*** Block opens ***

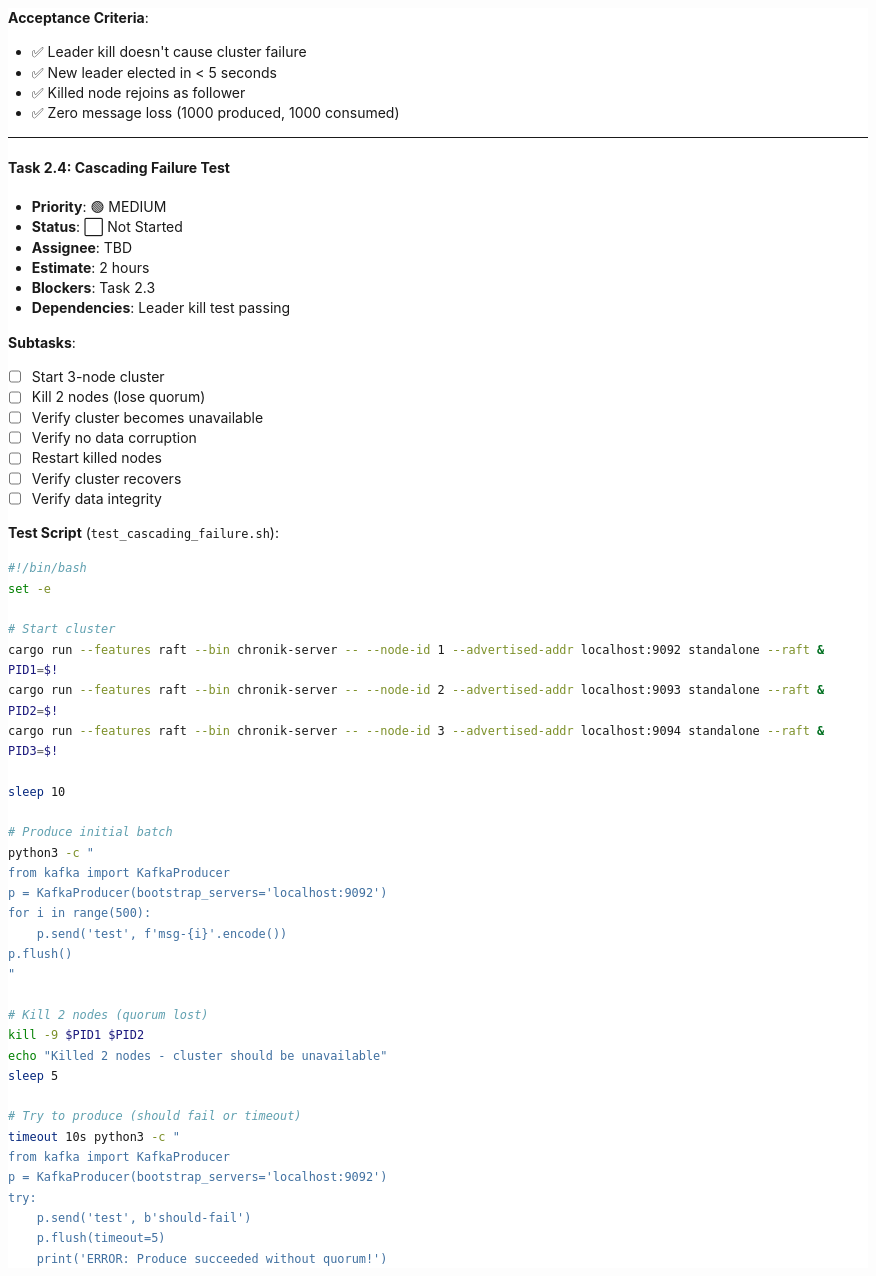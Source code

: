 **Acceptance Criteria**:
- ✅ Leader kill doesn't cause cluster failure
- ✅ New leader elected in < 5 seconds
- ✅ Killed node rejoins as follower
- ✅ Zero message loss (1000 produced, 1000 consumed)

---

#### Task 2.4: Cascading Failure Test
- **Priority**: 🟢 MEDIUM
- **Status**: ⬜ Not Started
- **Assignee**: TBD
- **Estimate**: 2 hours
- **Blockers**: Task 2.3
- **Dependencies**: Leader kill test passing

**Subtasks**:
- [ ] Start 3-node cluster
- [ ] Kill 2 nodes (lose quorum)
- [ ] Verify cluster becomes unavailable
- [ ] Verify no data corruption
- [ ] Restart killed nodes
- [ ] Verify cluster recovers
- [ ] Verify data integrity

**Test Script** (`test_cascading_failure.sh`):
```bash
#!/bin/bash
set -e

# Start cluster
cargo run --features raft --bin chronik-server -- --node-id 1 --advertised-addr localhost:9092 standalone --raft &
PID1=$!
cargo run --features raft --bin chronik-server -- --node-id 2 --advertised-addr localhost:9093 standalone --raft &
PID2=$!
cargo run --features raft --bin chronik-server -- --node-id 3 --advertised-addr localhost:9094 standalone --raft &
PID3=$!

sleep 10

# Produce initial batch
python3 -c "
from kafka import KafkaProducer
p = KafkaProducer(bootstrap_servers='localhost:9092')
for i in range(500):
    p.send('test', f'msg-{i}'.encode())
p.flush()
"

# Kill 2 nodes (quorum lost)
kill -9 $PID1 $PID2
echo "Killed 2 nodes - cluster should be unavailable"
sleep 5

# Try to produce (should fail or timeout)
timeout 10s python3 -c "
from kafka import KafkaProducer
p = KafkaProducer(bootstrap_servers='localhost:9092')
try:
    p.send('test', b'should-fail')
    p.flush(timeout=5)
    print('ERROR: Produce succeeded without quorum!')
```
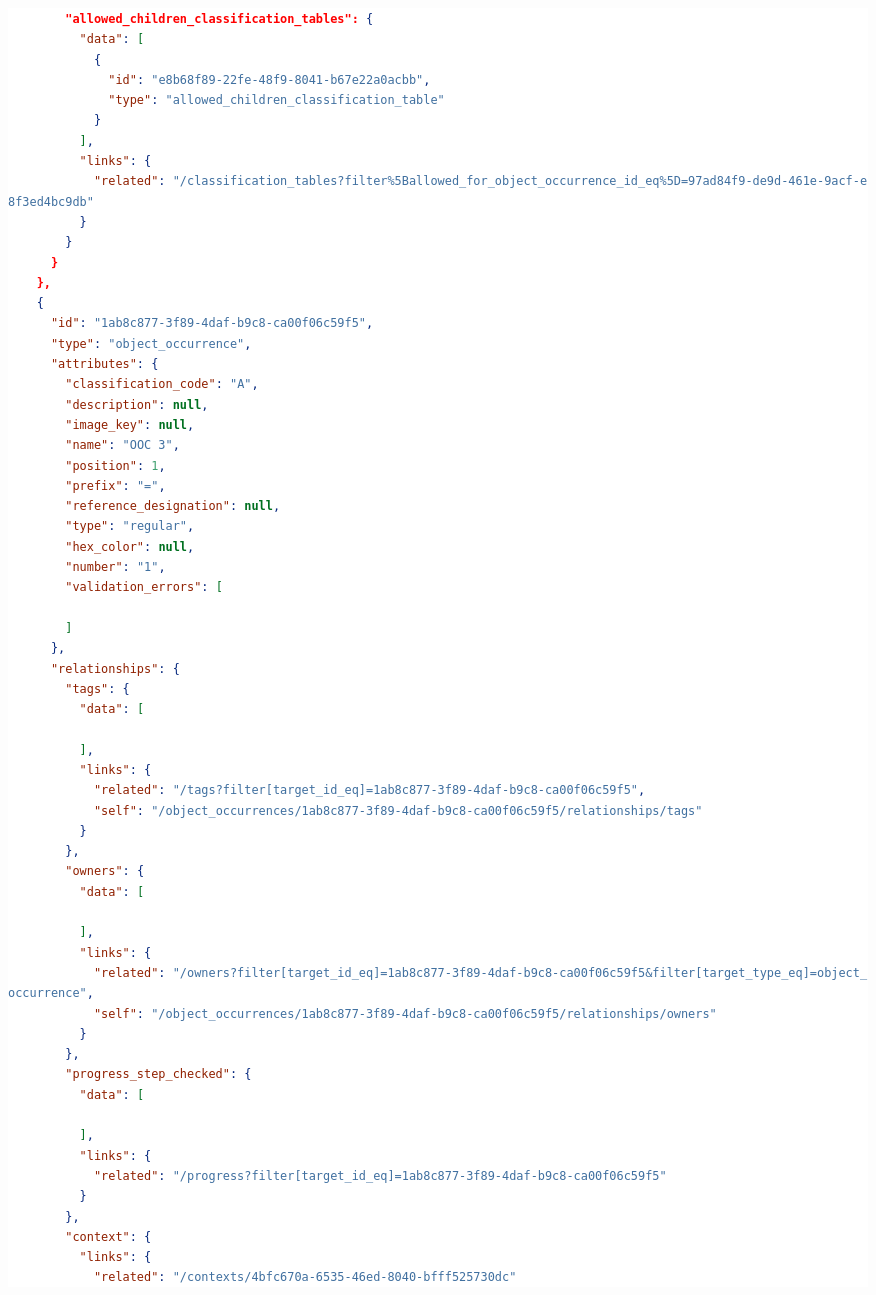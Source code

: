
 ```json
        "allowed_children_classification_tables": {
          "data": [
            {
              "id": "e8b68f89-22fe-48f9-8041-b67e22a0acbb",
              "type": "allowed_children_classification_table"
            }
          ],
          "links": {
            "related": "/classification_tables?filter%5Ballowed_for_object_occurrence_id_eq%5D=97ad84f9-de9d-461e-9acf-e8f3ed4bc9db"
          }
        }
      }
    },
    {
      "id": "1ab8c877-3f89-4daf-b9c8-ca00f06c59f5",
      "type": "object_occurrence",
      "attributes": {
        "classification_code": "A",
        "description": null,
        "image_key": null,
        "name": "OOC 3",
        "position": 1,
        "prefix": "=",
        "reference_designation": null,
        "type": "regular",
        "hex_color": null,
        "number": "1",
        "validation_errors": [

        ]
      },
      "relationships": {
        "tags": {
          "data": [

          ],
          "links": {
            "related": "/tags?filter[target_id_eq]=1ab8c877-3f89-4daf-b9c8-ca00f06c59f5",
            "self": "/object_occurrences/1ab8c877-3f89-4daf-b9c8-ca00f06c59f5/relationships/tags"
          }
        },
        "owners": {
          "data": [

          ],
          "links": {
            "related": "/owners?filter[target_id_eq]=1ab8c877-3f89-4daf-b9c8-ca00f06c59f5&filter[target_type_eq]=object_occurrence",
            "self": "/object_occurrences/1ab8c877-3f89-4daf-b9c8-ca00f06c59f5/relationships/owners"
          }
        },
        "progress_step_checked": {
          "data": [

          ],
          "links": {
            "related": "/progress?filter[target_id_eq]=1ab8c877-3f89-4daf-b9c8-ca00f06c59f5"
          }
        },
        "context": {
          "links": {
            "related": "/contexts/4bfc670a-6535-46ed-8040-bfff525730dc"
```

*** Block closes ***

THE TASK — Write out exactly the lines that run from the top of the listing above to the line containing "- [ ] Kill 2 nodes (lose quorum)", both ends included. Omit every picture.

TASK RESPONSE —
Source code

: **Acceptance Criteria**:
- ✅ Leader kill doesn't cause cluster failure
- ✅ New leader elected in < 5 seconds
- ✅ Killed node rejoins as follower
- ✅ Zero message loss (1000 produced, 1000 consumed)

---

#### Task 2.4: Cascading Failure Test
- **Priority**: 🟢 MEDIUM
- **Status**: ⬜ Not Started
- **Assignee**: TBD
- **Estimate**: 2 hours
- **Blockers**: Task 2.3
- **Dependencies**: Leader kill test passing

**Subtasks**:
- [ ] Start 3-node cluster
- [ ] Kill 2 nodes (lose quorum)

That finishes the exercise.